Session Information
Session Type: Abstract Submissions (ACR)
Background/Purpose: The objective of this study was to compare the efficacy and safety of tocilizumab (TCZ) subcutaneous (SC) and TCZ intravenous (IV) regimen in patients with adult rheumatoid arthritis (RA) who had an inadequate response to DMARDs (up to 20% may have failed one or more anti-TNF agents).
Methods: This 2-year Phase 3 trial is a randomized, active controlled, parallel group, study including a 24-week double-blind (DB) period, followed by a 72-week open-label phase. TCZ SC dose was based on previous pharmacological studies. During the DB period, patients (pts) received TCZ SC 162 mg qw + placebo IV q4w or TCZ IV 8mg/kg q4w + placebo SC qw, in combination with traditional DMARDs.

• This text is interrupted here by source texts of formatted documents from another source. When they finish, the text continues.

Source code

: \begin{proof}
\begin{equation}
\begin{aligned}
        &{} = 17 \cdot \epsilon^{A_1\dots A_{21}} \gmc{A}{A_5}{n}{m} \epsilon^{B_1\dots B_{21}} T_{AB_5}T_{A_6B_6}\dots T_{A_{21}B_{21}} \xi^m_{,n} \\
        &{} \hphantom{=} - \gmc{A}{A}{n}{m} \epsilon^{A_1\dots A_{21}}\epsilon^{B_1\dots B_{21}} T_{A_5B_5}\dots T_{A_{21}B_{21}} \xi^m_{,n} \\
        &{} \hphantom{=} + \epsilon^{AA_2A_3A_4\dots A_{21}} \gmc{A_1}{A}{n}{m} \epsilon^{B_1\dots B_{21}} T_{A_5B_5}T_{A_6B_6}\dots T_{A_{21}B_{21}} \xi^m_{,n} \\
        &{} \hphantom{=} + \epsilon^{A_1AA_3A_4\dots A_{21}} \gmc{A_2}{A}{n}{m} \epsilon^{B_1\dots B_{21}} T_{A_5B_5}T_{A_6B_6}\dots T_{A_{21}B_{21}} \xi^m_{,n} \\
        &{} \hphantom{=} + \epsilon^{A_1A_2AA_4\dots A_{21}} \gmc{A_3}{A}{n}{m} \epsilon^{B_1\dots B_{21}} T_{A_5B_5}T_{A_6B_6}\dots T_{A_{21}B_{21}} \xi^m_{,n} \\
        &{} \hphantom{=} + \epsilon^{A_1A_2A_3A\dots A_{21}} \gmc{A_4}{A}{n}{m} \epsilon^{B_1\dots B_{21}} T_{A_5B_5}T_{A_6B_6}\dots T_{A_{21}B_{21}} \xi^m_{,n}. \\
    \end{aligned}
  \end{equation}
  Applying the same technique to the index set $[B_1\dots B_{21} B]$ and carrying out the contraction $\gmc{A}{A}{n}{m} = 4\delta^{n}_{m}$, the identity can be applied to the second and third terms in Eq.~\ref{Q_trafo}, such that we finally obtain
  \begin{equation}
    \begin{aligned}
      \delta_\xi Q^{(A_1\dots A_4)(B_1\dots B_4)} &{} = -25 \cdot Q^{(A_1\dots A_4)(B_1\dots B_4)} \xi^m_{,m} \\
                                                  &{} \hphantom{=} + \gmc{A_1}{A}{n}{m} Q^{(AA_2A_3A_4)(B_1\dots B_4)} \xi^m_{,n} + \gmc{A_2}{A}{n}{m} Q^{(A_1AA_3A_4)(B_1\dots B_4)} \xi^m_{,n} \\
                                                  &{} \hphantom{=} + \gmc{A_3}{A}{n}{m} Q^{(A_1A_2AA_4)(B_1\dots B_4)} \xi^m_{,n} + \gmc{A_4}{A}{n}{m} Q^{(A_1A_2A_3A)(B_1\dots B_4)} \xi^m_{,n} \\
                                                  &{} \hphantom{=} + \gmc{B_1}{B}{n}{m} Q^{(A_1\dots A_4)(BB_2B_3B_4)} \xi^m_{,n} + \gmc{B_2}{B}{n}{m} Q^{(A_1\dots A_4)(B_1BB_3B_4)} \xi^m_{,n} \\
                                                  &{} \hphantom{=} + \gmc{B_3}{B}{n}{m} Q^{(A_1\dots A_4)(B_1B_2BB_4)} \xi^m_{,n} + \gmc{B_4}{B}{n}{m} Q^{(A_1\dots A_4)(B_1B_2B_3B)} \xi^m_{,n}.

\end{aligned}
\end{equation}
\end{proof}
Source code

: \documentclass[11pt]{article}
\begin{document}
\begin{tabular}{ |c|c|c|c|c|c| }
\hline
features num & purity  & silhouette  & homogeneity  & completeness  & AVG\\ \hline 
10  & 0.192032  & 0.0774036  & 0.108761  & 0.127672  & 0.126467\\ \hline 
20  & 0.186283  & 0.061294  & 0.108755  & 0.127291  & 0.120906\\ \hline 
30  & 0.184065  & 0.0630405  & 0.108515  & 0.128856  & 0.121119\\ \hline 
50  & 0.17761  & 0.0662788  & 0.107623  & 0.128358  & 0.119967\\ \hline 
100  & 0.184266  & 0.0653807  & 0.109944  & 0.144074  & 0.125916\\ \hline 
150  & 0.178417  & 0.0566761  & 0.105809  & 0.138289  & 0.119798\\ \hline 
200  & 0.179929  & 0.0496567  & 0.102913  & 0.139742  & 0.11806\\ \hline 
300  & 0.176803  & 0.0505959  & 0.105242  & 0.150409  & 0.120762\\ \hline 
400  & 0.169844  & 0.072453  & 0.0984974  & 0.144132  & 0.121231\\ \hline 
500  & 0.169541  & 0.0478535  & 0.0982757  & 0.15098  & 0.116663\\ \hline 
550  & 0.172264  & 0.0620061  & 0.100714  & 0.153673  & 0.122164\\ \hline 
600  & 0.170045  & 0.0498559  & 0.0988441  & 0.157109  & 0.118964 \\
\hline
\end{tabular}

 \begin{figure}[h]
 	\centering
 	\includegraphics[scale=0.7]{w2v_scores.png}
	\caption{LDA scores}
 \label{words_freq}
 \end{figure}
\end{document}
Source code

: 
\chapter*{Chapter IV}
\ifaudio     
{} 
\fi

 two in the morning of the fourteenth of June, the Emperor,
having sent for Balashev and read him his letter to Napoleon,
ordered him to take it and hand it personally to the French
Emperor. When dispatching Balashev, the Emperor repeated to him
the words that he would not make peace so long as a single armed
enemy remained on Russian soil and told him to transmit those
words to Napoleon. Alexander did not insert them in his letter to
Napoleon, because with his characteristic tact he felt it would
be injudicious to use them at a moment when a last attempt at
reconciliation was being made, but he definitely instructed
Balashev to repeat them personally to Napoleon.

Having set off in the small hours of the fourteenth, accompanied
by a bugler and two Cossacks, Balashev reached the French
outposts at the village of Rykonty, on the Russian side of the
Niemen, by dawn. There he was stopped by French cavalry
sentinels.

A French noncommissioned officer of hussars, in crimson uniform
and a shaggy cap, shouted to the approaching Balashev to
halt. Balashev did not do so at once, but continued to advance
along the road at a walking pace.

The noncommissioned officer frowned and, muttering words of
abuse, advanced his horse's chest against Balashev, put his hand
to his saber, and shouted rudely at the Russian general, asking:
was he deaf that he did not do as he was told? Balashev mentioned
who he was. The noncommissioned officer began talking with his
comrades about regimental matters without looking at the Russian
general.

The primary end point to demonstrate the non-inferiority of TCZ SC to TCZ IV was the proportion of patients in each group meeting the ACR20 improvement criteria at Week 24. Additional clinical efficacy, immunogenicity and safety assessments were evaluated as secondary outcomes. Pts were stratified by body weight and regions at baseline. The hypothesis of non-inferiority of TCZ SC with respect to TCZ IV regarding ACR20 response was tested by means of 95% confidence interval (CI) and with a 12% non-inferiority margin (NIM).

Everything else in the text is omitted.